[Stored data]
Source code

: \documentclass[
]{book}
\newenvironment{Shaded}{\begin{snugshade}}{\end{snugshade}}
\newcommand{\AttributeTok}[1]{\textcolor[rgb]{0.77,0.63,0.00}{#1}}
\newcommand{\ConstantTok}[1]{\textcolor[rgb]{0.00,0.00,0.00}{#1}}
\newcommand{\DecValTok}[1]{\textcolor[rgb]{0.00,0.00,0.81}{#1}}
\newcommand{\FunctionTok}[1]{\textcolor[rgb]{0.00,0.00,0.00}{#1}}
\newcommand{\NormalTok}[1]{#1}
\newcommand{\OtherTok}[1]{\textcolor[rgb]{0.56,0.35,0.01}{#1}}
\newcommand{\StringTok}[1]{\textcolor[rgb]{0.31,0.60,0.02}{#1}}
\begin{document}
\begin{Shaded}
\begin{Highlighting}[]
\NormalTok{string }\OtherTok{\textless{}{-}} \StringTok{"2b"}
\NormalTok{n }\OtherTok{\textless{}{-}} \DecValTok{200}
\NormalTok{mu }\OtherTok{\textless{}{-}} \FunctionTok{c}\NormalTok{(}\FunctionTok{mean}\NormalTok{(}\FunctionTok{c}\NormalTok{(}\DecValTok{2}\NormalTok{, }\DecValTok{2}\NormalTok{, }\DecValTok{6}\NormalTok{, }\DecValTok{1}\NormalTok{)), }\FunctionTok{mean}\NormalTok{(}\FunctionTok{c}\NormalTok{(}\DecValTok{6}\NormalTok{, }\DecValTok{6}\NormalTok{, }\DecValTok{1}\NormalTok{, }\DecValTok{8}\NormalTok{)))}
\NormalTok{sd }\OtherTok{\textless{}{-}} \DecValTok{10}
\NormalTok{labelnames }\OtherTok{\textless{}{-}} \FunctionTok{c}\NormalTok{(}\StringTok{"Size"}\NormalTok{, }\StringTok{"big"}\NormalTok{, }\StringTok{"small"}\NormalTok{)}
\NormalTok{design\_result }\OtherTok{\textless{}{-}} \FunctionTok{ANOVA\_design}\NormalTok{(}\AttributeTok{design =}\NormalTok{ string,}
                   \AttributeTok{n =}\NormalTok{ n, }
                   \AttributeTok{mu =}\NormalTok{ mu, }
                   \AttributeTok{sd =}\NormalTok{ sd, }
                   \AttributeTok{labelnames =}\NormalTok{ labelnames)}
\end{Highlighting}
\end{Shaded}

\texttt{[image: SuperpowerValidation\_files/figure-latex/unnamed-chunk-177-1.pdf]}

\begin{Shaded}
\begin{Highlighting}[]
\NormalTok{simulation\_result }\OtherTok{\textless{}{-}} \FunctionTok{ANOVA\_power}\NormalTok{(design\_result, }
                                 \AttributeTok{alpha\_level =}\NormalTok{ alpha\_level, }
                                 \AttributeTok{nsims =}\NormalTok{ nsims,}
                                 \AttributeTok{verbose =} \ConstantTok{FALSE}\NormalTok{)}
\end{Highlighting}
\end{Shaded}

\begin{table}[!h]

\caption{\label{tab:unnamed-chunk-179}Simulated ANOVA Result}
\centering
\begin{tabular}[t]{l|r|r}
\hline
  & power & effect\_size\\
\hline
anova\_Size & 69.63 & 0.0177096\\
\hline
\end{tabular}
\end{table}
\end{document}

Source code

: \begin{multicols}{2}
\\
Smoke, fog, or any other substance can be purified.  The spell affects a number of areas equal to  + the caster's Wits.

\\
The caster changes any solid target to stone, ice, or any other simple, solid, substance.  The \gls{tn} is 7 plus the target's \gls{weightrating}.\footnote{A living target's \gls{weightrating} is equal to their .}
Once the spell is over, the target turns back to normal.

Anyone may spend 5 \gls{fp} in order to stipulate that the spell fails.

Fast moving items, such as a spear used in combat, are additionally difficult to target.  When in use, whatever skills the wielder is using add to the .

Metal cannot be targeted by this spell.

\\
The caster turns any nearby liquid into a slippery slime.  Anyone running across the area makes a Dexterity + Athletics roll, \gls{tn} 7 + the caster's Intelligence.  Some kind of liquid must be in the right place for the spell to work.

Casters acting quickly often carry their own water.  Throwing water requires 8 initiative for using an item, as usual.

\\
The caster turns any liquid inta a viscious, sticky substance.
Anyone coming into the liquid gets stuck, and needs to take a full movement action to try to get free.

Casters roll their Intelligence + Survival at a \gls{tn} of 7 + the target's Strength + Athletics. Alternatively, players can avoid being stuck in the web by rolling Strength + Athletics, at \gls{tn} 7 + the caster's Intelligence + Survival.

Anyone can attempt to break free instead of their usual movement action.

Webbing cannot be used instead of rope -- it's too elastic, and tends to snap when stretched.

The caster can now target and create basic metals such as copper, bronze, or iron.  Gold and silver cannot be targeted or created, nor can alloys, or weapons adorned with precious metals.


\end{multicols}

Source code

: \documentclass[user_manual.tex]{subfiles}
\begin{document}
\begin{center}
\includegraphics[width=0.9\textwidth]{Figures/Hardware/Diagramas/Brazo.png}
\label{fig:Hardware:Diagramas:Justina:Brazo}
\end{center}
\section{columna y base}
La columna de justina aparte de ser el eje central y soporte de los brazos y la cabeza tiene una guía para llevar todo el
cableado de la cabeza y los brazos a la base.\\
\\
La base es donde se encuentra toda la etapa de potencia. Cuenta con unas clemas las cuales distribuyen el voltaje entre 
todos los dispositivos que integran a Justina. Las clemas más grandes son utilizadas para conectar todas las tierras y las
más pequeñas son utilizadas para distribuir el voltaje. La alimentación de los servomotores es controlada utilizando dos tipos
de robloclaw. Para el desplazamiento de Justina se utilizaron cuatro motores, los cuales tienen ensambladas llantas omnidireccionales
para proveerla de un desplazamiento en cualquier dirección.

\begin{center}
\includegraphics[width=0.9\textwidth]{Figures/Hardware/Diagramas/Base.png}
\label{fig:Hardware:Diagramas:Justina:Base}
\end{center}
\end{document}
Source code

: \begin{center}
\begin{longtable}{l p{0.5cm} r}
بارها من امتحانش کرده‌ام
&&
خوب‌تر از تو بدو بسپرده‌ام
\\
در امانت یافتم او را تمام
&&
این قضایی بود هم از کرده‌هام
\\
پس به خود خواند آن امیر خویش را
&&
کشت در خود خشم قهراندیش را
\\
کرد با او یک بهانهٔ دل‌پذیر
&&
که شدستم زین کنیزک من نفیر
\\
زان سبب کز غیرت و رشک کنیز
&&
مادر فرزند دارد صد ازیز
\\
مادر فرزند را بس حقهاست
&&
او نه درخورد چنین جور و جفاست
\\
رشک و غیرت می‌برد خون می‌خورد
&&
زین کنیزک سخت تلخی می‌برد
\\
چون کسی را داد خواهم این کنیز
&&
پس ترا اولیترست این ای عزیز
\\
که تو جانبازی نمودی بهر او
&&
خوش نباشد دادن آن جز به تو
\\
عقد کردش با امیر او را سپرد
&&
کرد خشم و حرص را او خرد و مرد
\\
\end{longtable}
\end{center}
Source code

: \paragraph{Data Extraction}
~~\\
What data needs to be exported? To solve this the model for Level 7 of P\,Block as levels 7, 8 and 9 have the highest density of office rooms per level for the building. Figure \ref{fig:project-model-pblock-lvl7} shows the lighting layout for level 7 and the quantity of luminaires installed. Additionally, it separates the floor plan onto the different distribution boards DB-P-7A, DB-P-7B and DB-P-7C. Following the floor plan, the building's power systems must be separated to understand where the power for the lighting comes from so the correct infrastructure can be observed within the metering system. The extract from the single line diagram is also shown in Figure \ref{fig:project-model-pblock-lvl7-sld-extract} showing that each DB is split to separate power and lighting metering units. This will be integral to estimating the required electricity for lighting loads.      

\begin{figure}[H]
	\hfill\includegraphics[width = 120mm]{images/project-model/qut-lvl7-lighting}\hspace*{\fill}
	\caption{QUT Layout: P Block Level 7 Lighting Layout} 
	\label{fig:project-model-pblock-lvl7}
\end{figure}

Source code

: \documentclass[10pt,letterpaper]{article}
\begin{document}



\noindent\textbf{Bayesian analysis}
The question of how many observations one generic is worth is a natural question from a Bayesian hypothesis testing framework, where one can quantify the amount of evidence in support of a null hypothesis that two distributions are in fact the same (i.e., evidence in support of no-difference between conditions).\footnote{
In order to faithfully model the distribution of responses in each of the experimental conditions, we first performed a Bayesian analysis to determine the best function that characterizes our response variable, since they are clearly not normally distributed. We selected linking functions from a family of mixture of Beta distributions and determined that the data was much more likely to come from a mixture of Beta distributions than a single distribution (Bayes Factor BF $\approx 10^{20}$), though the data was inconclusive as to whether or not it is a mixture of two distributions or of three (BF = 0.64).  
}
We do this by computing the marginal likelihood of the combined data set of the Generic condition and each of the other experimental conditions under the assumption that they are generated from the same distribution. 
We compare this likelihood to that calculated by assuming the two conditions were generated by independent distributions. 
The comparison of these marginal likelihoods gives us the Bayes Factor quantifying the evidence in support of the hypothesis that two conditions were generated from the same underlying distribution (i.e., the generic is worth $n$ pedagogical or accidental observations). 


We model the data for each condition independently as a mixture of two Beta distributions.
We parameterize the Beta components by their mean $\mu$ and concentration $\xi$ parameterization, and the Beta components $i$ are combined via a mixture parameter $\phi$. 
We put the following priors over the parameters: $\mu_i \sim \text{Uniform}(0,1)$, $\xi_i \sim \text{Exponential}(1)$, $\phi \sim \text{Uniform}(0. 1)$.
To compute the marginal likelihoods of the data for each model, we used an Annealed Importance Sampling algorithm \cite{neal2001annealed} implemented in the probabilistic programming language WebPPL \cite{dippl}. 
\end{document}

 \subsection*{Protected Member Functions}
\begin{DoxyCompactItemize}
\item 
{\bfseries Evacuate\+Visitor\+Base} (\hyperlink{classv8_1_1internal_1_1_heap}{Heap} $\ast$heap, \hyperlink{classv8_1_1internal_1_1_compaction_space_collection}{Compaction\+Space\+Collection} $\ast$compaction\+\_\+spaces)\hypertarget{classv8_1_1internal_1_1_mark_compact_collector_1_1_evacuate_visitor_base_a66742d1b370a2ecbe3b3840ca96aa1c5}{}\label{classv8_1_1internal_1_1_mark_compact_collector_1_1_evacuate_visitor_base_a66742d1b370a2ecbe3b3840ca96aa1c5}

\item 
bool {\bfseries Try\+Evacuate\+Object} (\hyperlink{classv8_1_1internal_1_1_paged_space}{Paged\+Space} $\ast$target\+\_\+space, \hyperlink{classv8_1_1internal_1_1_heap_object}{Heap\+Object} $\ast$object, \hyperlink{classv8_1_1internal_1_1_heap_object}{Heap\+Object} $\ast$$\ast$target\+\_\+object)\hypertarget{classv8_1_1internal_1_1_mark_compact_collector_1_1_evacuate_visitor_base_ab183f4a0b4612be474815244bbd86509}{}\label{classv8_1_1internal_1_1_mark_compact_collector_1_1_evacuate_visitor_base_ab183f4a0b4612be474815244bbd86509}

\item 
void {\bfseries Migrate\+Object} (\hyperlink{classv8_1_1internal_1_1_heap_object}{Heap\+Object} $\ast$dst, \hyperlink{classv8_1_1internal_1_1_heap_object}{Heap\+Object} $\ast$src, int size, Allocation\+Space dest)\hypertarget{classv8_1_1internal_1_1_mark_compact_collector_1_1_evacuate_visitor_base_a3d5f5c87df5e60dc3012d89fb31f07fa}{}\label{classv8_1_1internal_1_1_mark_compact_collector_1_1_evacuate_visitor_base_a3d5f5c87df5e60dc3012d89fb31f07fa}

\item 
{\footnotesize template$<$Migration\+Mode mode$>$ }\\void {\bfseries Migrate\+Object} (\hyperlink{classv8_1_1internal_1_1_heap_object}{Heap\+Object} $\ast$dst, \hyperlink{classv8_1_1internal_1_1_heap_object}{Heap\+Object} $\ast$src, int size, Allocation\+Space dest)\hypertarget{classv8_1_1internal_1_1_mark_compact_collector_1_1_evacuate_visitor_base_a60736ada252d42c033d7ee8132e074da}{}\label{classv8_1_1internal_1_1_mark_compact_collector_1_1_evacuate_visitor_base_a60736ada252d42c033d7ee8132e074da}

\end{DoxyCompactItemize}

● Task details
In the data above, copy every line where the string "substance" appears.

● Output below
Smoke, fog, or any other substance can be purified.  The spell affects a number of areas equal to  + the caster's Wits.
The caster changes any solid target to stone, ice, or any other simple, solid, substance.  The \gls{tn} is 7 plus the target's \gls{weightrating}.\footnote{A living target's \gls{weightrating} is equal to their .}
The caster turns any liquid inta a viscious, sticky substance.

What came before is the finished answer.